Oops. No truth to report
that GQ edit job was shopped

Brit says Guardian jumped to conclusions
 

By
Jeff Bercovici

   A major blunder in Media Land: A British newspaper reported yesterday that Conde Nast was shopping Art Cooper's job last year.
   According to a report in The Guardian, James Brown, a prominent British men’s magazine editor, was invited to take over for Cooper as GQ's editor in chief but turned it down.
    A truly delicious rumor. Trouble is, it's not true.
    Brown, ex-editor of British GQ and Loaded, says the fictional GQ job offer was the result of erroneous speculation.
    He says he had told The Guardian that he was in discussions about a job in the States, but he declined to say where.    
    "They just assumed wrongly that it was GQ," says Brown.
    A spokeswoman for Conde Nast confirms his statement, and says that the job he had been discussing was the editorship of Details, not GQ, where Cooper has called the shots for the past 17 years. 
    After talks with Brown went nowhere, she says, the company hired Mark Golin away from Maxim to fill the post. 
    Brown stayed with British GQ until the magazine ran an article naming Nazi Field Marshall Erwin Rommel one of the 200 "style icons" of the 20th century. 
    Conde Nast chairman S.I. Newhouse was reportedly not amused. Brown soon found himself fired.
     But until Brown phoned in to straighten things out, the report in The Guardian seemed highly credible given the recent history of Conde Nast.
    Newhouse has on various occasions expressed his admiration for the breakout success of Maxim, the first American men’s magazine to model itself on the British "laddy boy" books such as Loaded and FHM.
    In hiring Golin away from Maxim, Newhouse hoped to infuse Details with the same magic.
      Launched only four years ago, Maxim’s circulation has climbed to 1.6 million, with the rate base increasing to 2 million later this year under new editor Keith Blanchard.
    Meanwhile, GQ’s rate base is 700,000. The magazine managed only lackluster circulation figures in 1999, with newsstand sales off 13 percent in the first six months of the year.
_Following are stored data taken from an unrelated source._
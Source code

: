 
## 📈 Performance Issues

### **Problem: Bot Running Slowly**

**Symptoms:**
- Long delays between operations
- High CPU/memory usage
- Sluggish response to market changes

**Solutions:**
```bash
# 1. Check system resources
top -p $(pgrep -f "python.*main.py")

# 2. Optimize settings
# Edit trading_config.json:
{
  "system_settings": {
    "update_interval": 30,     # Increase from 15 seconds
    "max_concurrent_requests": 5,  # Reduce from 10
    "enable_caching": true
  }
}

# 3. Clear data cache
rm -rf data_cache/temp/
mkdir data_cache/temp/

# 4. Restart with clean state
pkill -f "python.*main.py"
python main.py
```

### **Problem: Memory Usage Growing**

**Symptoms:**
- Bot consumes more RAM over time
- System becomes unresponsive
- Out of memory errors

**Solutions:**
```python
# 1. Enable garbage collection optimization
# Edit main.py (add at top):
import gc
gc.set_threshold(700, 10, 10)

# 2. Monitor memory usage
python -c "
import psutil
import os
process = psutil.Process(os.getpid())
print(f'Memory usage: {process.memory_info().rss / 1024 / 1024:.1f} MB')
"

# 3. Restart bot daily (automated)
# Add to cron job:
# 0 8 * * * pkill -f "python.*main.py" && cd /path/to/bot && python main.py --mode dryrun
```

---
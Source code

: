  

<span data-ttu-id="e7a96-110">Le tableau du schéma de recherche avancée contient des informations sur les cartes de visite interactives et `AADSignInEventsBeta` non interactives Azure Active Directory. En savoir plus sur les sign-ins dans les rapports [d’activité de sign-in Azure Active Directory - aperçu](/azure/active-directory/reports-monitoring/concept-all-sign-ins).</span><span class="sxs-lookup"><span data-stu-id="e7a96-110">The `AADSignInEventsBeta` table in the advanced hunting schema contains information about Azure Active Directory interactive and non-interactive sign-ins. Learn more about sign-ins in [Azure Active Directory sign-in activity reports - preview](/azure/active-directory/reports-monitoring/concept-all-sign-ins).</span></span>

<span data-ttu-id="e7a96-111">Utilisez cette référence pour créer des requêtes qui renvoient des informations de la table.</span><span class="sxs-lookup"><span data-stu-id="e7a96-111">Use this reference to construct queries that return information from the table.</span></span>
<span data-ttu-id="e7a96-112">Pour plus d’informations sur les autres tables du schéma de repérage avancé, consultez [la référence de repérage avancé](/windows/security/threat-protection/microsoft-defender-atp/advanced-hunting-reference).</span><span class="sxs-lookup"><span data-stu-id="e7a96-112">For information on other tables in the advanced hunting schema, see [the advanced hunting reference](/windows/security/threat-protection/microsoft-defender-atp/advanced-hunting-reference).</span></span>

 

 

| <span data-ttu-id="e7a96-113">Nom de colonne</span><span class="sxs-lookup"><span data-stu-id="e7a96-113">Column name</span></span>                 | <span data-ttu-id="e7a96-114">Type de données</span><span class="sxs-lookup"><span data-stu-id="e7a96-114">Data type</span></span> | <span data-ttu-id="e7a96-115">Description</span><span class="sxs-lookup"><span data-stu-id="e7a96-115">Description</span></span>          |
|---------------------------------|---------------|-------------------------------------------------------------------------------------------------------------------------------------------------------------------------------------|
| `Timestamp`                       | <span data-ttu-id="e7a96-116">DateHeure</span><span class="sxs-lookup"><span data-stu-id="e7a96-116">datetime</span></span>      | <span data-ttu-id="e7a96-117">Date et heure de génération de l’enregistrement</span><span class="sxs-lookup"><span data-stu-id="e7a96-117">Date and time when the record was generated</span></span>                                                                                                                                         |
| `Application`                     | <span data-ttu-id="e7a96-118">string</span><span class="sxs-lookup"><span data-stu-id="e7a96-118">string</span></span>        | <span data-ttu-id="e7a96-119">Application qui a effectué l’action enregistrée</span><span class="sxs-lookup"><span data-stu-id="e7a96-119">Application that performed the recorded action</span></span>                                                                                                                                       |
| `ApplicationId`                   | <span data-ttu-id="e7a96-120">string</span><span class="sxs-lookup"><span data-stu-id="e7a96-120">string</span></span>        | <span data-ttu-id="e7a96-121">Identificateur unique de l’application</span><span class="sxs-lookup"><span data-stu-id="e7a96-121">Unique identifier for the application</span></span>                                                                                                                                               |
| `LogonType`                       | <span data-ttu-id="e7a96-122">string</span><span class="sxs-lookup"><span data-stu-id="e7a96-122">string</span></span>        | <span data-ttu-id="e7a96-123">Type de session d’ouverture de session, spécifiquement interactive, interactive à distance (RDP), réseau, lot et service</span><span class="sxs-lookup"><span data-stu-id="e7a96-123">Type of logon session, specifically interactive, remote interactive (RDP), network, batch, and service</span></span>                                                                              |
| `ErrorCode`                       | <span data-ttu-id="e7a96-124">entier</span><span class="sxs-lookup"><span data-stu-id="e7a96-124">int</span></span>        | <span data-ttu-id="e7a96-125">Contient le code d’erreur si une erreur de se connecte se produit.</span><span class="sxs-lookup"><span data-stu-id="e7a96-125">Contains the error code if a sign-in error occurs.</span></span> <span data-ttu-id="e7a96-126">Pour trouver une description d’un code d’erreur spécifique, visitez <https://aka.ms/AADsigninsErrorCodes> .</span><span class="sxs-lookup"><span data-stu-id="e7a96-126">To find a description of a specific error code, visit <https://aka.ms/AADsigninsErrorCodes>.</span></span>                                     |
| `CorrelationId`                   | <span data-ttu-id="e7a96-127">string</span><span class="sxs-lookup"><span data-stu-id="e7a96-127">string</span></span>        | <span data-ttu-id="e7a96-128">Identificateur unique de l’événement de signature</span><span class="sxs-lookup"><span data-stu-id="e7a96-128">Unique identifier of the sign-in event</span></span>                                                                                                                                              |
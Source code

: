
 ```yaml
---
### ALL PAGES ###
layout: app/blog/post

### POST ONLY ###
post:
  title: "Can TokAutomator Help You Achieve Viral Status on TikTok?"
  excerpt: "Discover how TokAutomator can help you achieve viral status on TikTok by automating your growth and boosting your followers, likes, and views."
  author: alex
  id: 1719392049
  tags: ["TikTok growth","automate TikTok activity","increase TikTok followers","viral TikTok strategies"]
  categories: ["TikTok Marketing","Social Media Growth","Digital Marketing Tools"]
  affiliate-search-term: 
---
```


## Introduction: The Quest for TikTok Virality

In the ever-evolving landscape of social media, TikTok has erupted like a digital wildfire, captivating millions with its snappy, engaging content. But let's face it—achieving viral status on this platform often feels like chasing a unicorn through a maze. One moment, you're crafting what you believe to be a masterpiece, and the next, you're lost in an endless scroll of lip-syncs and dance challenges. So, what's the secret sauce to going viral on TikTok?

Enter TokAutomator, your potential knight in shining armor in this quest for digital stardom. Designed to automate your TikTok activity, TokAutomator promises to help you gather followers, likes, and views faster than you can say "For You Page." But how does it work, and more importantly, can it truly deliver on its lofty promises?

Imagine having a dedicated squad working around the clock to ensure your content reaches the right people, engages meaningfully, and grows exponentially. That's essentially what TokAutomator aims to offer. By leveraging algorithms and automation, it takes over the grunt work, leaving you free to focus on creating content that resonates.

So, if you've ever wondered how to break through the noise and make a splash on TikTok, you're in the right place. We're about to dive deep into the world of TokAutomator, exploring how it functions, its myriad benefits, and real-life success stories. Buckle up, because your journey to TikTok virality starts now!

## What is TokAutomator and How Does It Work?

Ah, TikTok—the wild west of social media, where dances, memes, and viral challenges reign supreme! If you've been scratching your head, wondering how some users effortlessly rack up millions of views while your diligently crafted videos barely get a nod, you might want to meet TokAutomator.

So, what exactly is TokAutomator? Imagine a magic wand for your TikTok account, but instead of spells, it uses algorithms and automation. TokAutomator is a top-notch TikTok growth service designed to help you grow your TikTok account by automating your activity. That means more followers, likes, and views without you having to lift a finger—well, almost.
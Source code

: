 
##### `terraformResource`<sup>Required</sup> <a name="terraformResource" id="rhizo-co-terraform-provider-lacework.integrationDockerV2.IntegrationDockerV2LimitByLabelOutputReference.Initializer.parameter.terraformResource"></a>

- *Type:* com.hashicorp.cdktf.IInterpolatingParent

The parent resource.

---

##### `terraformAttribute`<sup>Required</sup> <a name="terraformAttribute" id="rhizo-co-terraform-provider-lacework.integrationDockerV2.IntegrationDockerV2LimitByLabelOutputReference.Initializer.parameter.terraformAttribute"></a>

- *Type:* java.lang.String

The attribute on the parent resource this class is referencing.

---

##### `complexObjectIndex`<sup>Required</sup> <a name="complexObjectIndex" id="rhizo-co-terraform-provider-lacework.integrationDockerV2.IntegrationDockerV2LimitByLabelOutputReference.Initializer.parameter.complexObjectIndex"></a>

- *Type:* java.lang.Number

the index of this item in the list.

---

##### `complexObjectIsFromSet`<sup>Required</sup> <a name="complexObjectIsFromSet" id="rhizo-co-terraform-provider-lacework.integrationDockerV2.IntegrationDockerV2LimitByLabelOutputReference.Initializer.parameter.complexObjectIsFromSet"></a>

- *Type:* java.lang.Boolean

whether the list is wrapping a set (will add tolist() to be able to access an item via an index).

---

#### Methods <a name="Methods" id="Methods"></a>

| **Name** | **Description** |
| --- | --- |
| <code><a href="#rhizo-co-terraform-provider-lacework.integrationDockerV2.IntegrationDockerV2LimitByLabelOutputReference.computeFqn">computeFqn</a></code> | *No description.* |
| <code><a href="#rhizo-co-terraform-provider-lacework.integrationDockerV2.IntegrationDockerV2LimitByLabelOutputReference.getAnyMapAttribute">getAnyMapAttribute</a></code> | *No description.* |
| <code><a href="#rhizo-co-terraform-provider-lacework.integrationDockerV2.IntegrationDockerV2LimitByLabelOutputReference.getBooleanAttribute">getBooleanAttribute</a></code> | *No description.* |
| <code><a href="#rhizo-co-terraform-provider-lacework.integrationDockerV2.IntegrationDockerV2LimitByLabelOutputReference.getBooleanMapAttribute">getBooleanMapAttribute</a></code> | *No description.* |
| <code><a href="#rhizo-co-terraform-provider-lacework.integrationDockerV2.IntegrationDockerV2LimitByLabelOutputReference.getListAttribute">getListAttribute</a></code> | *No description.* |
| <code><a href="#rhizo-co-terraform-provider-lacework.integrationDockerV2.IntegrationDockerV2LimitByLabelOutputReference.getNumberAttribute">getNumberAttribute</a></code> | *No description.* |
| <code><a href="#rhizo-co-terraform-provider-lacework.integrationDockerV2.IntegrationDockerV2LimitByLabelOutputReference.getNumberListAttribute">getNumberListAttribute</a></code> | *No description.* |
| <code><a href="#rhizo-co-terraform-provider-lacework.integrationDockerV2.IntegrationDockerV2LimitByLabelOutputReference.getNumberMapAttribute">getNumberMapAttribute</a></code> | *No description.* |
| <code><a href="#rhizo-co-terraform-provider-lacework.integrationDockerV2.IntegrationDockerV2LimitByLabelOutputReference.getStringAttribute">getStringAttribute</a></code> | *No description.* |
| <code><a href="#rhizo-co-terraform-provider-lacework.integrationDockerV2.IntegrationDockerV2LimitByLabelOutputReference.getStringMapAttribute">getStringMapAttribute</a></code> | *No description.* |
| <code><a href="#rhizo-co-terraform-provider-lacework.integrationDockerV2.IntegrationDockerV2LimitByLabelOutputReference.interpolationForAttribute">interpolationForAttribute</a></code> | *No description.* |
Single-copy sales improved modestly in the second half of the year, but were still down 6.7 percent from 1998’s marks.
    The perennial category leader in advertising revenue, GQ went through a soft patch in 1999 in ad sales as well, closing the year down 7.3 percent in ad pages from the previous year’s total.
    Earlier this year, GQ began incorporating more elements common to lads’ magazines including bikini-clad cover models and cheeky, sexually suggestive cover lines and headlines.
     In an interview with Media Life, Cooper denied that the changes represented any sort of attempt to emulate Maxim and other lads’ magazines.
    "We are not going to reposition ourselves to chase the competition," he said.
    However, a few days after that article ran, it was reported in The New York Times that the changes to GQ were indeed meant to reflect a more laddish sensibility.
     Newhouse had personally dictated such changes as an increase in the number of Maxim-style sex-kitten covers, according to sources cited in the Times article.


-Jeff Bercovici is a staff writer for Media Life.